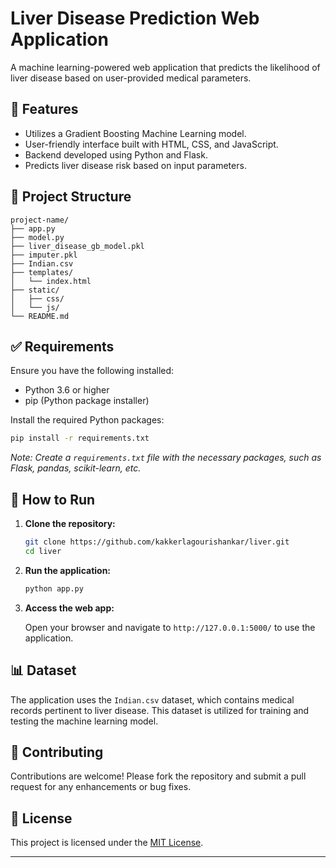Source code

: 

# Liver Disease Prediction Web Application

A machine learning-powered web application that predicts the likelihood of liver disease based on user-provided medical parameters.

## 🧠 Features

* Utilizes a Gradient Boosting Machine Learning model.
* User-friendly interface built with HTML, CSS, and JavaScript.
* Backend developed using Python and Flask.
* Predicts liver disease risk based on input parameters.

## 📁 Project Structure

```
project-name/
├── app.py
├── model.py
├── liver_disease_gb_model.pkl
├── imputer.pkl
├── Indian.csv
├── templates/
│   └── index.html
├── static/
│   ├── css/
│   └── js/
└── README.md
```

## ✅ Requirements

Ensure you have the following installed:

* Python 3.6 or higher
* pip (Python package installer)

Install the required Python packages:

```bash
pip install -r requirements.txt
```

*Note: Create a `requirements.txt` file with the necessary packages, such as Flask, pandas, scikit-learn, etc.*

## 🚀 How to Run

1. **Clone the repository:**

   ```bash
   git clone https://github.com/kakkerlagourishankar/liver.git
   cd liver
   ```

2. **Run the application:**

   ```bash
   python app.py
   ```

3. **Access the web app:**

   Open your browser and navigate to `http://127.0.0.1:5000/` to use the application.

## 📊 Dataset

The application uses the `Indian.csv` dataset, which contains medical records pertinent to liver disease. This dataset is utilized for training and testing the machine learning model.

## 🤝 Contributing

Contributions are welcome! Please fork the repository and submit a pull request for any enhancements or bug fixes.

## 📄 License

This project is licensed under the [MIT License](LICENSE).

---
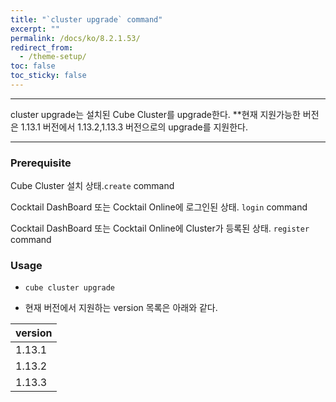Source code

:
```yaml
---
title: "`cluster upgrade` command"
excerpt: ""
permalink: /docs/ko/8.2.1.53/
redirect_from:
  - /theme-setup/
toc: false
toc_sticky: false
---
```


---
cluster upgrade는 설치된 Cube Cluster를 upgrade한다. **현재 지원가능한 버전은 1.13.1 버전에서 1.13.2,1.13.3 버전으로의 upgrade를 지원한다.

---

### Prerequisite
Cube Cluster 설치 상태.`create` command 

Cocktail DashBoard 또는 Cocktail Online에 로그인된 상태. `login` command 

Cocktail DashBoard 또는 Cocktail Online에 Cluster가 등록된 상태. `register` command 

### Usage

* `cube cluster upgrade`



* 현재 버전에서 지원하는 version 목록은 아래와 같다.

| version |
| :--- |
| 1.13.1 |
| 1.13.2 |
| 1.13.3 |
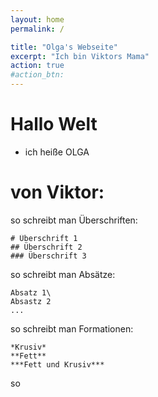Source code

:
 ```yaml
---
layout: home
permalink: /

title: "Olga's Webseite"
excerpt: "Ich bin Viktors Mama"
action: true
#action_btn:
---
```


# Hallo Welt
- ich heiße OLGA 
# von Viktor:

so schreibt man Überschriften:

    # Überschrift 1
    ## Überschrift 2
    ### Überschrift 3

so schreibt man Absätze:

    Absatz 1\
    Absastz 2
    ...

so schreibt man Formationen:

    *Krusiv*
    **Fett**
    ***Fett und Krusiv***
so 

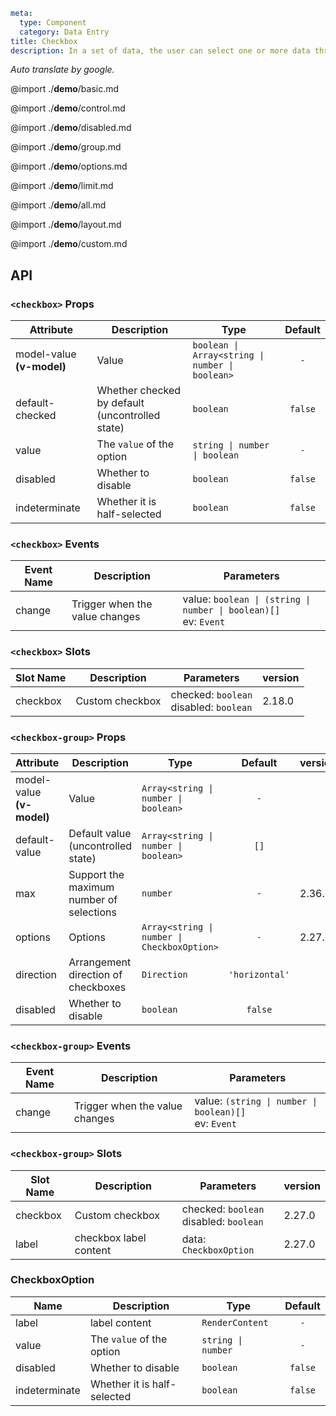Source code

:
 ```yaml
meta:
  type: Component
  category: Data Entry
title: Checkbox
description: In a set of data, the user can select one or more data through the check box.
```

*Auto translate by google.*

@import ./__demo__/basic.md

@import ./__demo__/control.md

@import ./__demo__/disabled.md

@import ./__demo__/group.md

@import ./__demo__/options.md

@import ./__demo__/limit.md

@import ./__demo__/all.md

@import ./__demo__/layout.md

@import ./__demo__/custom.md

## API


### `<checkbox>` Props

|Attribute|Description|Type|Default|
|---|---|---|:---:|
|model-value **(v-model)**|Value|`boolean \| Array<string \| number \| boolean>`|`-`|
|default-checked|Whether checked by default (uncontrolled state)|`boolean`|`false`|
|value|The `value` of the option|`string \| number \| boolean`|`-`|
|disabled|Whether to disable|`boolean`|`false`|
|indeterminate|Whether it is half-selected|`boolean`|`false`|
### `<checkbox>` Events

|Event Name|Description|Parameters|
|---|---|---|
|change|Trigger when the value changes|value: ` boolean \| (string \| number \| boolean)[] `<br>ev: `Event`|
### `<checkbox>` Slots

|Slot Name|Description|Parameters|version|
|---|---|---|:---|
|checkbox|Custom checkbox|checked: `boolean`<br>disabled: `boolean`|2.18.0|




### `<checkbox-group>` Props

|Attribute|Description|Type|Default|version|
|---|---|---|:---:|:---|
|model-value **(v-model)**|Value|`Array<string \| number \| boolean>`|`-`||
|default-value|Default value (uncontrolled state)|`Array<string \| number \| boolean>`|`[]`||
|max|Support the maximum number of selections|`number`|`-`|2.36.0|
|options|Options|`Array<string \| number \| CheckboxOption>`|`-`|2.27.0|
|direction|Arrangement direction of checkboxes|`Direction`|`'horizontal'`||
|disabled|Whether to disable|`boolean`|`false`||
### `<checkbox-group>` Events

|Event Name|Description|Parameters|
|---|---|---|
|change|Trigger when the value changes|value: `(string \| number \| boolean)[]`<br>ev: `Event`|
### `<checkbox-group>` Slots

|Slot Name|Description|Parameters|version|
|---|---|---|:---|
|checkbox|Custom checkbox|checked: `boolean`<br>disabled: `boolean`|2.27.0|
|label|checkbox label content|data: `CheckboxOption`|2.27.0|




### CheckboxOption

|Name|Description|Type|Default|
|---|---|---|:---:|
|label|label content|`RenderContent`|`-`|
|value|The `value` of the option|`string \| number`|`-`|
|disabled|Whether to disable|`boolean`|`false`|
|indeterminate|Whether it is half-selected|`boolean`|`false`|


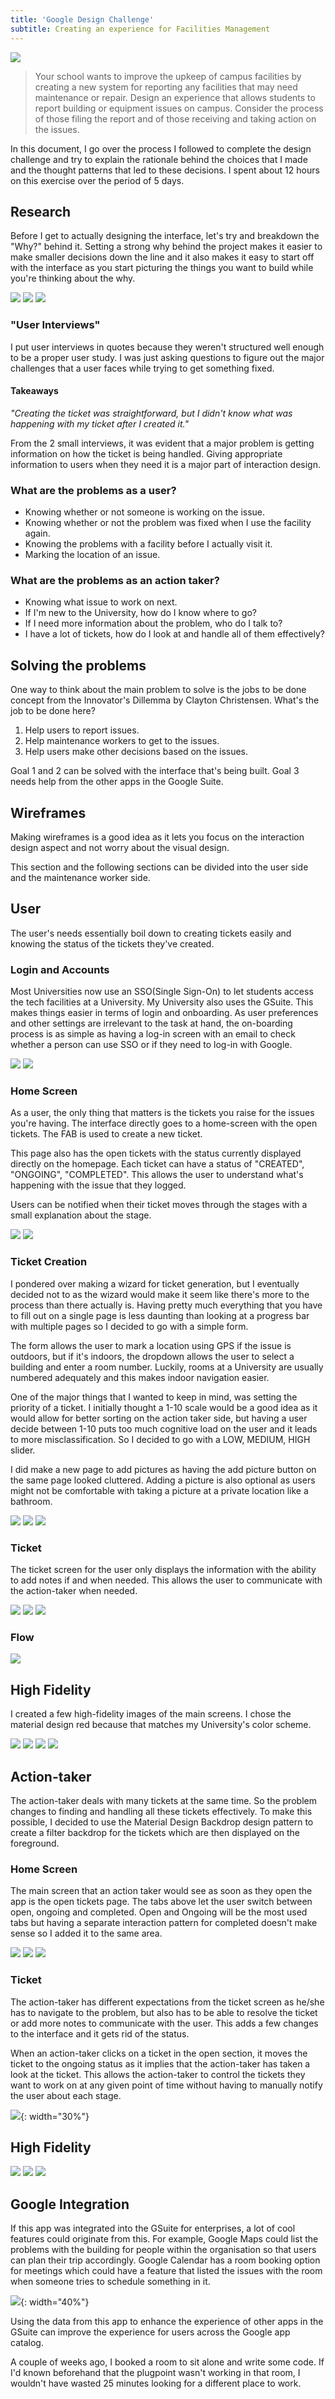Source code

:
 ```yaml
---
title: 'Google Design Challenge'
subtitle: Creating an experience for Facilities Management
---
```

![](/images/gdc/hero.png)

> Your school wants to improve the upkeep of campus facilities by creating a new system for reporting any facilities that may need maintenance or repair. Design an experience that allows students to report building or equipment issues on campus. Consider the process of those filing the report and of those receiving and taking action on the issues.

In this document, I go over the process I followed to complete the design challenge and try to explain the rationale behind the choices that I made and the thought patterns that led to these decisions. I spent about 12 hours on this exercise over the period of 5 days. 

## Research

Before I get to actually designing the interface, let's try and breakdown the "Why?" behind it. Setting a strong why behind the project makes it easier to make smaller decisions down the line and it also makes it easy to start off with the interface as you start picturing the things you want to build while you're thinking about the why. 

<div class="gallery" data-columns="3">
	<img src="/images/gdc/research1.jpg">
	<img src="/images/gdc/research2.jpg">
	<img src="/images/gdc/research3.jpg">
</div>

### "User Interviews"

I put user interviews in quotes because they weren't structured well enough to be a proper user study. I was just asking questions to figure out the major challenges that a user faces while trying to get something fixed. 

#### Takeaways

*"Creating the ticket was straightforward, but I didn't know what was happening with my ticket after I created it."*

From the 2 small interviews, it was evident that a major problem is getting information on how the ticket is being handled. Giving appropriate information to users when they need it is a major part of interaction design. 

### What are the problems as a user?

- Knowing whether or not someone is working on the issue.
- Knowing whether or not the problem was fixed when I use the facility again.
- Knowing the problems with a facility before I actually visit it.
- Marking the location of an issue.

### What are the problems as an action taker?

- Knowing what issue to work on next.
- If I'm new to the University, how do I know where to go?
- If I need more information about the problem, who do I talk to?
- I have a lot of tickets, how do I look at and handle all of them effectively?

## Solving the problems

One way to think about the main problem to solve is the jobs to be done concept from the Innovator's Dillemma by Clayton Christensen. What's the job to be done here? 

1. Help users to report issues. 
2. Help maintenance workers to get to the issues. 
3. Help users make other decisions based on the issues.

Goal 1 and 2 can be solved with the interface that's being built. Goal 3 needs help from the other apps in the Google Suite. 

## Wireframes

Making wireframes is a good idea as it lets you focus on the interaction design aspect and not worry about the visual design.

This section and the following sections can be divided into the user side and the maintenance worker side. 

## User

The user's needs essentially boil down to creating tickets easily and knowing the status of the tickets they've created. 

### Login and Accounts

Most Universities now use an SSO(Single Sign-On) to let students access the tech facilities at a University. My University also uses the GSuite. This makes things easier in terms of login and onboarding. As user preferences and other settings are irrelevant to the task at hand, the on-boarding process is as simple as having a log-in screen with an email to check whether a person can use SSO or if they need to log-in with Google. 

<div style="width:40%;" class="gallery" data-columns="2">
	<img src="/images/gdc/login1.jpg">
	<img src="/images/gdc/login2.png">
</div>

### Home Screen

As a user, the only thing that matters is the tickets you raise for the issues you're having. The interface directly goes to a home-screen with the open tickets. The FAB is used to create a new ticket. 

This page also has the open tickets with the status currently displayed directly on the homepage. Each ticket can have a status of "CREATED", "ONGOING", "COMPLETED". This allows the user to understand what's happening with the issue that they logged. 

Users can be notified when their ticket moves through the stages with a small explanation about the stage. 

<div style="width:40%;" class="gallery" data-columns="2">
	<img src="/images/gdc/homescreen1.jpg">
	<img src="/images/gdc/homescreen2.png">
</div>

### Ticket Creation

I pondered over making a wizard for ticket generation, but I eventually decided not to as the wizard would make it seem like there's more to the process than there actually is. Having pretty much everything that you have to fill out on a single page is less daunting than looking at a progress bar with multiple pages so I decided to go with a simple form. 

The form allows the user to mark a location using GPS if the issue is outdoors, but if it's indoors, the dropdown allows the user to select a building and enter a room number. Luckily, rooms at a University are usually numbered adequately and this makes indoor navigation easier. 

One of the major things that I wanted to keep in mind, was setting the priority of a ticket. I initially thought a 1-10 scale would be a good idea as it would allow for better sorting on the action taker side, but having a user decide between 1-10 puts too much cognitive load on the user and it leads to more misclassification. So I decided to go with a LOW, MEDIUM, HIGH slider. 

I did make a new page to add pictures as having the add picture button on the same page looked cluttered. Adding a picture is also optional as users might not be comfortable with taking a picture at a private location like a bathroom.

<div style="width:60%;" class="gallery" data-columns="3">
	<img src="/images/gdc/newt1.png">
	<img src="/images/gdc/newt2.png">
	<img src="/images/gdc/newt3.png">
</div>


### Ticket

The ticket screen for the user only displays the information with the ability to add notes if and when needed. This allows the user to communicate with the action-taker when needed. 

<div style="width:60%;" class="gallery" data-columns="3">
	<img src="/images/gdc/ticket1.png">
	<img src="/images/gdc/ticket2.png">
	<img src="/images/gdc/ticket3.png">
</div>

### Flow

![](/images/gdc/UserScreens.png)

## High Fidelity

I created a few high-fidelity images of the main screens. I chose the material design red because that matches my University's color scheme. 

<div style="width:60%;" class="gallery" data-columns="4">
	<img src="/images/gdc/hf1.png">
	<img src="/images/gdc/hf4.png">
	<img src="/images/gdc/hf2.png">
	<img src="/images/gdc/hf3.png">
</div>

## Action-taker

The action-taker deals with many tickets at the same time. So the problem changes to finding and handling all these tickets effectively. To make this possible, I decided to use the Material Design Backdrop design pattern to create a filter backdrop for the tickets which are then displayed on the foreground. 

### Home Screen

The main screen that an action taker would see as soon as they open the app is the open tickets page. The tabs above let the user switch between open, ongoing and completed. Open and Ongoing will be the most used tabs but having a separate interaction pattern for completed doesn't make sense so I added it to the same area. 

<div style="width:60%;" class="gallery" data-columns="3">
	<img src="/images/gdc/atticket1.jpg">
	<img src="/images/gdc/atticket2.png">
	<img src="/images/gdc/atticket3.png">
</div>

### Ticket

The action-taker has different expectations from the ticket screen as he/she has to navigate to the problem, but also has to be able to resolve the ticket or add more notes to communicate with the user. This adds a few changes to the interface and it gets rid of the status. 

When an action-taker clicks on a ticket in the open section, it moves the ticket to the ongoing status as it implies that the action-taker has taken a look at the ticket. This allows the action-taker to control the tickets they want to work on at any given point of time without having to manually notify the user about each stage.

![](/images/gdc/atticket4.png){: width="30%"}

## High Fidelity

<div style="width:60%;" class="gallery" data-columns="3">
	<img src="/images/gdc/h1.png">
	<img src="/images/gdc/h2.png">
	<img src="/images/gdc/h3.png">
</div>

## Google Integration

If this app was integrated into the GSuite for enterprises, a lot of cool features could originate from this. For example, Google Maps could list the problems with the building for people within the organisation so that users can plan their trip accordingly. Google Calendar has a room booking option for meetings which could have a feature that listed the issues with the room when someone tries to schedule something in it. 

![](/images/gdc/calendar.png){: width="40%"}

Using the data from this app to enhance the experience of other apps in the GSuite can improve the experience for users across the Google app catalog. 

A couple of weeks ago, I booked a room to sit alone and write some code. If I'd known beforehand that the plugpoint wasn't working in that room, I wouldn't have wasted 25 minutes looking for a different place to work.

# # # #

What you should do
All lines of the records containing "group" should be shown.

Task result
@import ./__demo__/group.md
### `<checkbox-group>` Props
### `<checkbox-group>` Events
### `<checkbox-group>` Slots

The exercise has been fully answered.